Es gibt immer wieder Einschnitte – in jedem Leben. Einzeln, in der
Familie, bei Verwandten und Freunden. Auch in Staaten oder bei Völkern.
Hier in
der Ukraine erlebe ich zum zweiten Mal einen solchen Einschnitt. Den
Euro-Maidan. Davor die Orangen-Revolution.
Als Erläuterung: ein Maidan ist in
der Landessprache ein Platz. Hier ist der „Alexanderplatz“ von Kiew gemeint.
Damals
schon, zur Orangen-Revolution, hatte ich eine, genauer meine eigene, abweichende Meinung. Der ehemalige Präsidentschaftskandidat Justschenko versprach doch dem ukrainischen Wahlvolk 5
Millionen neue, gut bezahlte Arbeitsplätze. Bei etwa 42 Millionen Einwohnern! Neue Arbeit für
jeden achten Ukrainer, Greise und Babys eingerechnet!
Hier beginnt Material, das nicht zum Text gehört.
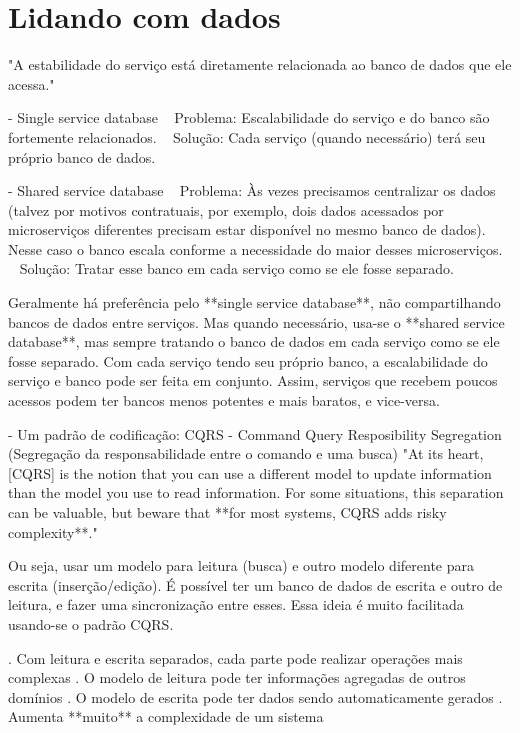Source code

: \section{Lidando com dados}

"A estabilidade do serviço está diretamente relacionada ao banco de dados que ele acessa."

        - Single service database
            ~ Problema: Escalabilidade do serviço e do banco são fortemente relacionados.
            ~ Solução: Cada serviço (quando necessário) terá seu próprio banco de dados.

        - Shared service database
            ~ Problema: Às vezes precisamos centralizar os dados (talvez por motivos contratuais, por exemplo, dois dados acessados por microserviços diferentes precisam estar disponível no mesmo banco de dados). Nesse caso o banco escala conforme a necessidade do maior desses microserviços.
            ~ Solução: Tratar esse banco em cada serviço como se ele fosse separado.

        Geralmente há preferência pelo **single service database**, não compartilhando bancos de dados entre serviços. Mas quando necessário, usa-se o **shared service database**, mas sempre tratando o banco de dados em cada serviço como se ele fosse separado.
        Com cada serviço tendo seu próprio banco, a escalabilidade do serviço e banco pode ser feita em conjunto. Assim, serviços que recebem poucos acessos podem ter bancos menos potentes e mais baratos, e vice-versa.

        - Um padrão de codificação: CQRS - Command Query Resposibility Segregation (Segregação da responsabilidade entre o comando e uma busca)
            "At its heart, [CQRS] is the notion that you can use a different model to update information than the model you use to read information. For some situations, this separation can be valuable, but beware that **for most systems, CQRS adds risky complexity**."

           Ou seja, usar um modelo para leitura (busca) e outro modelo diferente para escrita (inserção/edição). É possível ter um banco de dados de escrita e outro de leitura, e fazer uma sincronização entre esses. Essa ideia é muito facilitada usando-se o padrão CQRS.
           
           . Com leitura e escrita separados, cada parte pode realizar operações mais complexas
           . O modelo de leitura pode ter informações agregadas de outros domínios
           . O modelo de escrita pode ter dados sendo automaticamente gerados
           . Aumenta **muito** a complexidade de um sistema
Ich erinnerte mich daran, wie der deutsche Exkanzler Schröder vor seiner Wahl 2,5 Millionen neue Arbeitsplätze versprach – um die
Arbeitslosigkeit in Deutschland stark zu verringern. Und wie er bei aller ökonomischen Macht der Bundesrepublik an dem Versprechen jämmerlich scheiterte.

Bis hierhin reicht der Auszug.